TAN: Hem PKK hem Türk devleti siyasetleriyle birbirine destek vermiş oluyor
K24 yayınına katılan eski Halkların Demokratik Partisi (HDP) Milletvekili, Kürt siyasetçi Altan Tan, gündeme ilişkin değerlendirmelerde bulundu.

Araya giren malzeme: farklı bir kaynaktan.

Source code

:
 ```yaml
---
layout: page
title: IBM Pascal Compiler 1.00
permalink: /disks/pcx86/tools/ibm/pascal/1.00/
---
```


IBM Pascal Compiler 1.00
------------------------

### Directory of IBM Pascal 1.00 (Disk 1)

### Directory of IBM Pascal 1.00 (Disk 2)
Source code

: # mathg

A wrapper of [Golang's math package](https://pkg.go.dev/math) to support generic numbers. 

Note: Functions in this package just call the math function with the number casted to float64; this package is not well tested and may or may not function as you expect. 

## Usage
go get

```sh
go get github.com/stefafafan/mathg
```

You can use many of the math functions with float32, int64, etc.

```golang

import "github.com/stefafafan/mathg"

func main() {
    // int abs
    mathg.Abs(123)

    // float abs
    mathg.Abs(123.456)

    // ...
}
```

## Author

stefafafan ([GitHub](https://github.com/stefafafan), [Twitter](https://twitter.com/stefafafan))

Geçmişte sürdürülen çözüm sürecinin başarıya ulaşamadığını anımsatan Tan, o günden bugüne AK Parti hükümetinin hiçbir adım atmadığını şu sözlerle dile getirdi:
“AK Parti hükümeti, ‘Süreci PKK bozdu. PKK silah bırakmadan ve savaşı sonlandırmadan hiçbir şey yapmayacağız’ diyor. AK Parti’nin şu anki pozisyonu bu. Ne yazık ki bu konuda muhalefet partileri de açık bir tavır sergileyemiyor. Evet, Kürt sorunu var fakat hiç kimse bu sorun nedir, Kürtler ne istiyor diye düşünmüyor. Muhalefet partileri iktidara geldiğinde sorunun çözümü konusunda ne yapacak ve programları nedir, bu anlamda hiçbir şey söylemiyorlar. ‘Kürtler kardeşimizdir, onları çok seviyoruz’ demek dışında hiçbir şey ifade etmiyorlar.”
KÜRT PARTİLERİNE ELEŞTİRİ
Öte yandan Kürt partilerinin de bu süreci iyi kavrayamadığını söyleyen Altan Tan, “Onlar da anlaşılır, başarılı ve akıllı bir siyaset ortaya koyamadı. İşte Kürtlerin esas sorunu da budur; yani ortada bir siyaset yok” dedi.
Türkiye güçlerinin Rojava’da adım adım Kürt yerleşim yerlerine girdiğini, Kürdistan Bölgesi topraklarında ise karakollar inşa ettiğini belirten Tan, “Türk askerleri adım adım oralara yerleşmeye çalışıyor, ancak kimse artık silahların zamanının geçtiğini söylemiyor. Pek çok Kürt siyasetçi PKK’ye hiçbir şey söyleyemiyor. ‘Tamam bu süreç sonlandı, Öcalan’ın 2013’te söylediği gibi silahlı mücadele bitti’ diyemiyor” şeklinde konuştu.
“SİLAH VE DEMOKRASİ AYNI ANDA YÜRÜMEZ”
Kürt sorununun çözümü konusunda 2012-2015 yılları arasında devam eden bir süreç olduğunu, 7 Haziran 2015 genel seçimlerinde HDP’nin 80 milletvekili çıkardığını ve çok sayıda belediyeyi kazandığını söyleyen Tan, sözlerini şöyle sürdürdü:
“Şu anda tüm o kazançlar boşa çıktı, bu kazanımları kaybettik. Örneğin Türkiye devleti ‘PKK var oldukça, bu savaş devam ettikçe ve silah bırakmadıkça hiçbir şey yapmayacağım’ diyor. Ayrıca PKK de bu siyasetiyle hiçbir şey elde edemez. Her iki taraf da siyasetleriyle birbirine destek vermiş oluyor. Yani PKK’nin siyaseti devlet için, devletin siyaseti de PKK için bir bahane unsurudur. Bu nedenle demokratik yolları açmak zorundayız. Silah ve demokrasi aynı anda yürümez. Asıl mühim olan budur. Bu siyaset Rojava siyasetini de Kürdistan Bölgesi siyasetini de olumsuz etkiliyor.”
“ROJAVA VE TÜRKİYE ARASINDA DA DEMOKRATİK SİYASET YÜRÜTÜLMELİ”
Diğer yandan Kürdistan Bölgesi sınırlarındaki PKK siyasetini ve hareketliliğini eleştiren Altan Tan, şunları belirtti:
“Bu siyaset yüzde 100 yanlıştır. PKK ne düşünüyor? PKK, ‘KDP yanımızda dursun, birlikte olalım, Türkiye’ye karşı savaşalım” mı diyor? Kürt güçleri Kerkük’ü bile koruyamadı. Yarın öbür gün Türk askerleri Erbil, Zaho, Duhok ya da Süleymaniye’ye gelse kim bunu durdurabilir. Bu yanlış bir siyaset. Türkiye’yle savaşmakla hiçbir şey çözülmez. Demokrasi ve hukuk yolları gözeterek tüm Kürtlerin Kürdistan Bölgesi’nin yanında durması gerekir. Her şey yerli yerine oturmalı, ardından Rojava ve Türkiye demokratik yollarla adım adım siyaset yürütülmelidir. Asıl siyaset budur.”